A strange invitation popped into my mailbox this week – and it being October, with Halloween approaching fast – perhaps I shouldn’t have been too surprised whom it came from: that most infamous of blood-thirsty vampires, Dracula.
Or at least from some people close to him, those at Fáilte Ireland and on Dublin City Council who together next week are organizing a special international Bram Stoker Festival in honor of the Long-Toothed Count and his maker, Dublin author Bram Stoker.
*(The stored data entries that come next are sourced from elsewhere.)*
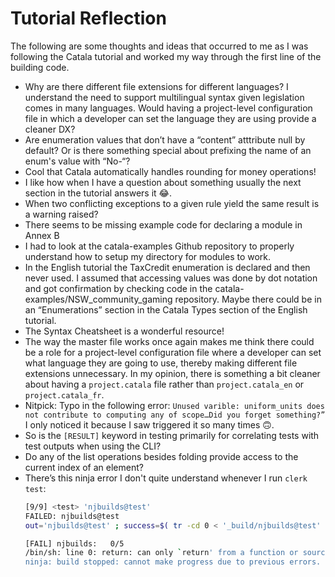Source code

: # Tutorial Reflection

The following are some thoughts and ideas that occurred to me as I was following the Catala tutorial and worked my way through the first line of the building code.

- Why are there different file extensions for different languages? I understand the need to support multilingual syntax given legislation comes in many languages. Would having a project-level configuration file in which a developer can set the language they are using provide a cleaner DX?
- Are enumeration values that don’t have a “content” atttribute null by default? Or is there something special about prefixing the name of an enum's value with “No-“?
- Cool that Catala automatically handles rounding for money operations!
- I like how when I have a question about something usually the next section in the tutorial answers it 😂.
- When two conflicting exceptions to a given rule yield the same result is a warning raised?
- There seems to be missing example code for declaring a module in Annex B
- I had to look at the catala-examples Github repository to properly understand how to setup my directory for modules to work.
- In the English tutorial the TaxCredit enumeration is declared and then never used. I assumed that accessing values was done by dot notation and got confirmation by checking code in the catala-examples/NSW_community_gaming repository. Maybe there could be in an “Enumerations” section in the Catala Types section of the English tutorial.
- The Syntax Cheatsheet is a wonderful resource!
- The way the master file works once again makes me think there could be a role for a project-level configuration file where a developer can set what language they are going to use, thereby making different file extensions unnecessary. In my opinion, there is something a bit cleaner about having a `project.catala` file rather than `project.catala_en` or `project.catala_fr`.
- Nitpick: Typo in the following error: `Unused varible: uniform_units does not contribute to computing any of scope…Did you forget something?”` I only noticed it because I saw triggered it so many times 🙃.
- So is the `[RESULT]` keyword in testing primarily for correlating tests with test outputs when using the CLI?
- Do any of the list operations besides folding provide access to the current index of an element?
- There’s this ninja error I don't quite understand whenever I run `clerk test`:
    ```bash
    [9/9] <test> 'njbuilds@test'
    FAILED: njbuilds@test
    out='njbuilds@test' ; success=$( tr -cd 0 < '_build/njbuilds@test' | wc -c ) ; total=$( wc -c < '_build/njbuilds@test' ) ; pass=$( ) ; if test "$success" -eq "$total" ; then printf "\n[\033[32mPASS\033[m] \033[1m%s\033[m: \033[32m%3d\033[m/\033[32m%d\033[m\n" ${out%@test} $success $total ; else printf "\n[\033[31mFAIL\033[m] \033[1m%s\033[m: \033[31m%3d\033[m/\033[32m%d\033[m\n" ${out%@test} $success $total ; return 1 ; fi

    [FAIL] njbuilds:   0/5
    /bin/sh: line 0: return: can only `return' from a function or sourced script
    ninja: build stopped: cannot make progress due to previous errors.
    ```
Quite right too: after all, ‘Dracula’ is believed to be the most printed book after the Bible, making Bram Ireland’s all-time, best-selling author.
Ever since I penned a tongue-in-cheek (note I didn’t say teeth-in-neck) travel book entitled “Digging for Dracula” almost 20 years ago while a foreign correspondent in eastern Europe, I’ve receive periodic invitations to speak at events focusing on Man’s fascination with blood-sucking immortals (‘strigoi’ as they’re known in the deepest, darkest Carpathians).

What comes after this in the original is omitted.